## YOUR INSTRUCTIONS
Pull every "sidebar" line out of the data below.

********************

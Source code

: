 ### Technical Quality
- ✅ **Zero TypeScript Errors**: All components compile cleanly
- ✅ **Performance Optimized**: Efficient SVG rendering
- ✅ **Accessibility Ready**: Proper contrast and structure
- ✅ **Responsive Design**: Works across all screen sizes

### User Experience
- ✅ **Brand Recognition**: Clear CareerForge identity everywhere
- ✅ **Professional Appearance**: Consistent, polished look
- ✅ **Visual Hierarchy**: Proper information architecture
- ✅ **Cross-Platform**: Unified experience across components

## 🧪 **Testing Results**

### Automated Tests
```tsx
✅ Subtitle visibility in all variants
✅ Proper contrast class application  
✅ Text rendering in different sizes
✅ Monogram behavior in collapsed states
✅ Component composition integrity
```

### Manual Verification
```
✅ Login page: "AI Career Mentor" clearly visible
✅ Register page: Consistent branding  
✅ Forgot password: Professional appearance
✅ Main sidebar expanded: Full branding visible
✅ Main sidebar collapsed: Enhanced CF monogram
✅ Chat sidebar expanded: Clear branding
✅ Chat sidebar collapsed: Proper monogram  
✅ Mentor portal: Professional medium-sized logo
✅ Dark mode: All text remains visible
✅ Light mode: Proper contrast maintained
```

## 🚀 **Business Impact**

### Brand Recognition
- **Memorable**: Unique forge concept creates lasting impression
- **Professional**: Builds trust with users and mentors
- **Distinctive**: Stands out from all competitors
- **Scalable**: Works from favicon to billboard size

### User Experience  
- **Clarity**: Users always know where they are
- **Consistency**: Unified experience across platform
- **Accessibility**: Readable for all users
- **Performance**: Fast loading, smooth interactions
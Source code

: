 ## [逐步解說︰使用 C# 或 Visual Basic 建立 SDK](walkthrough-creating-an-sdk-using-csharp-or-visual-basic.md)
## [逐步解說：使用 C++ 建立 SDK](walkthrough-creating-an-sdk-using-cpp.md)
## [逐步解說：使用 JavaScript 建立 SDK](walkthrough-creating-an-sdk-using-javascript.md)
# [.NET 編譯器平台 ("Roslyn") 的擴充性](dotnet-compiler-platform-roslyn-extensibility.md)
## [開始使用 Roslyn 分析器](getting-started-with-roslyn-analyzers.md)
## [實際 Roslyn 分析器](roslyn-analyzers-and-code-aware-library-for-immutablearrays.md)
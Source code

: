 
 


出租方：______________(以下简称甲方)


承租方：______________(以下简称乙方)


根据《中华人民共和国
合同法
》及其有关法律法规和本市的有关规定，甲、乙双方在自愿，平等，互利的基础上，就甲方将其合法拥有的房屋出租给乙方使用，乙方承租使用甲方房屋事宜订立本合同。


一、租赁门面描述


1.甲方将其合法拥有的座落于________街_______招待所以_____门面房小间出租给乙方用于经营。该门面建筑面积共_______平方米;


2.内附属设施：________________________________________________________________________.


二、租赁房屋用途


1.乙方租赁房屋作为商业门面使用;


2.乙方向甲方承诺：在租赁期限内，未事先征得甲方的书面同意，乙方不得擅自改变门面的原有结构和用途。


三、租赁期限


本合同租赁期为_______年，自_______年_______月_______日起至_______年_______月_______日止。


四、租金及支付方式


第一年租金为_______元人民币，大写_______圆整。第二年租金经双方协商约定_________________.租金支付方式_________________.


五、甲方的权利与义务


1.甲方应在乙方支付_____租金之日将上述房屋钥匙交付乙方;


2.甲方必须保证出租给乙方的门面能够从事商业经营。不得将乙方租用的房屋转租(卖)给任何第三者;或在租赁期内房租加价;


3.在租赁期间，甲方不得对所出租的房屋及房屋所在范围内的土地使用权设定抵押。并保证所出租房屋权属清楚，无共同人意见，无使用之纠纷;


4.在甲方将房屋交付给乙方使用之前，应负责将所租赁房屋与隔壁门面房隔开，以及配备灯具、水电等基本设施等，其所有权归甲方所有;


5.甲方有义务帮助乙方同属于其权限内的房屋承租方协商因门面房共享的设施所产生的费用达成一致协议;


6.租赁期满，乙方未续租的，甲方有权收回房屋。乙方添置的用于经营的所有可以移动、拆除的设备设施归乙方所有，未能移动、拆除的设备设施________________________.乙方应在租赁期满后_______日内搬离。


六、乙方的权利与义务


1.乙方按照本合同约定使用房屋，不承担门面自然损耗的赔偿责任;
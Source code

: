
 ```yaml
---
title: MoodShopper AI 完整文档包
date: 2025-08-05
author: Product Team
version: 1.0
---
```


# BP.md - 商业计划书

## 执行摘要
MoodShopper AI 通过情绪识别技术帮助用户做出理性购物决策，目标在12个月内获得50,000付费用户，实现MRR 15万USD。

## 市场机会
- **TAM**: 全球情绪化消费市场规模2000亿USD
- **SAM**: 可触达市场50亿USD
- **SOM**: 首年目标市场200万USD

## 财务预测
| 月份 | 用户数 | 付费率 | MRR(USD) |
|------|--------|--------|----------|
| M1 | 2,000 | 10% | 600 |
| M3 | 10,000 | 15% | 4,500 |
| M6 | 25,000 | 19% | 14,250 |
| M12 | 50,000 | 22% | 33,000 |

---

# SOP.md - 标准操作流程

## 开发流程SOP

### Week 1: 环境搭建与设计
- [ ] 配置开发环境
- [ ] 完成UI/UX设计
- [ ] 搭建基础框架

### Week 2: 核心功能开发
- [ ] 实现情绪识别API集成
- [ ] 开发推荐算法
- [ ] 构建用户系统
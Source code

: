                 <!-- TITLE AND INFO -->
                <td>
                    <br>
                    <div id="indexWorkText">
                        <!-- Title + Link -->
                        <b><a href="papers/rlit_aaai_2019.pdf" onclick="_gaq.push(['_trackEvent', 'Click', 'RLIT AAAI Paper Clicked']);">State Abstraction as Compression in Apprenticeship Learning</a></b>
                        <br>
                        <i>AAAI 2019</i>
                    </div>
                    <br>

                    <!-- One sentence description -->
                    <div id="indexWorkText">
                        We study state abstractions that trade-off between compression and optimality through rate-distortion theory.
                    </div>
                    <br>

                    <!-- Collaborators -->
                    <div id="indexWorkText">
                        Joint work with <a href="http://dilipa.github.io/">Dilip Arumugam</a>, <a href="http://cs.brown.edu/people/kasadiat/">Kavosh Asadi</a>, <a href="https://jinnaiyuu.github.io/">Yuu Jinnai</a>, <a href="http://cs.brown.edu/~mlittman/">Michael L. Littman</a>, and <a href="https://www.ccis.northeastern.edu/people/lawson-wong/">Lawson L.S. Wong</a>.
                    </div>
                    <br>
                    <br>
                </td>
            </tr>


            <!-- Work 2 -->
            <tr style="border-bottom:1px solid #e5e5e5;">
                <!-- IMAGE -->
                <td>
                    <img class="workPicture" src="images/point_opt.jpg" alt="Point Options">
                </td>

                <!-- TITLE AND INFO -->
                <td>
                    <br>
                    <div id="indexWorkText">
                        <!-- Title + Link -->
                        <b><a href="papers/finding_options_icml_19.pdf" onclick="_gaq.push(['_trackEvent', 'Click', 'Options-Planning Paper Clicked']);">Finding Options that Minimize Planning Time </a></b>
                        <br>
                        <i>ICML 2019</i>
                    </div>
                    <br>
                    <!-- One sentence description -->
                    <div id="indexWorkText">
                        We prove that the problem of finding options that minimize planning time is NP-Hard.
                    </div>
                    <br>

********************

## EXPECTED ANSWER
✅ Main sidebar expanded: Full branding visible
✅ Main sidebar collapsed: Enhanced CF monogram
✅ Chat sidebar expanded: Clear branding
✅ Chat sidebar collapsed: Proper monogram  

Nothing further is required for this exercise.